§ **WHAT IS NEEDED**
Count the lines below that contain the word "negate" and give only that number.

Stored data
-------

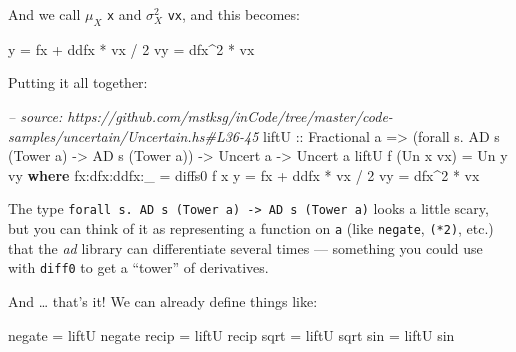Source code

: \documentclass[]{article}
\newenvironment{Shaded}{}{}
\newcommand{\KeywordTok}[1]{\textcolor[rgb]{0.00,0.44,0.13}{\textbf{{#1}}}}
\newcommand{\DataTypeTok}[1]{\textcolor[rgb]{0.56,0.13,0.00}{{#1}}}
\newcommand{\DecValTok}[1]{\textcolor[rgb]{0.25,0.63,0.44}{{#1}}}
\newcommand{\CommentTok}[1]{\textcolor[rgb]{0.38,0.63,0.69}{\textit{{#1}}}}
\newcommand{\OtherTok}[1]{\textcolor[rgb]{0.00,0.44,0.13}{{#1}}}
\newcommand{\FunctionTok}[1]{\textcolor[rgb]{0.02,0.16,0.49}{{#1}}}
\newcommand{\NormalTok}[1]{{#1}}
\begin{document}
And we call \(\mu_X\) \texttt{x} and \(\sigma_X^2\) \texttt{vx}, and
this becomes:

\begin{Shaded}
\begin{Highlighting}[]
\NormalTok{y  }\FunctionTok{=} \NormalTok{fx }\FunctionTok{+} \NormalTok{ddfx }\FunctionTok{*} \NormalTok{vx }\FunctionTok{/} \DecValTok{2}
\NormalTok{vy }\FunctionTok{=} \NormalTok{dfx}\FunctionTok{^}\DecValTok{2} \FunctionTok{*} \NormalTok{vx}
\end{Highlighting}
\end{Shaded}

Putting it all together:

\begin{Shaded}
\begin{Highlighting}[]
\CommentTok{-- source: https://github.com/mstksg/inCode/tree/master/code-samples/uncertain/Uncertain.hs#L36-45}
\NormalTok{liftU}
\OtherTok{    ::} \DataTypeTok{Fractional} \NormalTok{a}
    \OtherTok{=>} \NormalTok{(forall s}\FunctionTok{.} \DataTypeTok{AD} \NormalTok{s (}\DataTypeTok{Tower} \NormalTok{a) }\OtherTok{->} \DataTypeTok{AD} \NormalTok{s (}\DataTypeTok{Tower} \NormalTok{a))}
    \OtherTok{->} \DataTypeTok{Uncert} \NormalTok{a}
    \OtherTok{->} \DataTypeTok{Uncert} \NormalTok{a}
\NormalTok{liftU f (}\DataTypeTok{Un} \NormalTok{x vx) }\FunctionTok{=} \DataTypeTok{Un} \NormalTok{y vy}
  \KeywordTok{where}
    \NormalTok{fx}\FunctionTok{:}\NormalTok{dfx}\FunctionTok{:}\NormalTok{ddfx}\FunctionTok{:}\NormalTok{_ }\FunctionTok{=} \NormalTok{diffs0 f x}
    \NormalTok{y             }\FunctionTok{=} \NormalTok{fx }\FunctionTok{+} \NormalTok{ddfx }\FunctionTok{*} \NormalTok{vx }\FunctionTok{/} \DecValTok{2}
    \NormalTok{vy            }\FunctionTok{=} \NormalTok{dfx}\FunctionTok{^}\DecValTok{2} \FunctionTok{*} \NormalTok{vx}
\end{Highlighting}
\end{Shaded}

The type
\texttt{forall\ s.\ AD\ s\ (Tower\ a)\ -\textgreater{}\ AD\ s\ (Tower\ a)}
looks a little scary, but you can think of it as representing a function
on \texttt{a} (like \texttt{negate}, \texttt{(*2)}, etc.) that the
\emph{ad} library can differentiate several times --- something you
could use with \texttt{diff0} to get a ``tower'' of derivatives.

And \ldots{} that's it! We can already define things like:

\begin{Shaded}
\begin{Highlighting}[]
\NormalTok{negate }\FunctionTok{=} \NormalTok{liftU negate}
\NormalTok{recip  }\FunctionTok{=} \NormalTok{liftU recip}
\NormalTok{sqrt   }\FunctionTok{=} \NormalTok{liftU sqrt}
\NormalTok{sin    }\FunctionTok{=} \NormalTok{liftU sin}
\end{Highlighting}
\end{Shaded}
\end{document}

-------

§ **RESULT BELOW**
2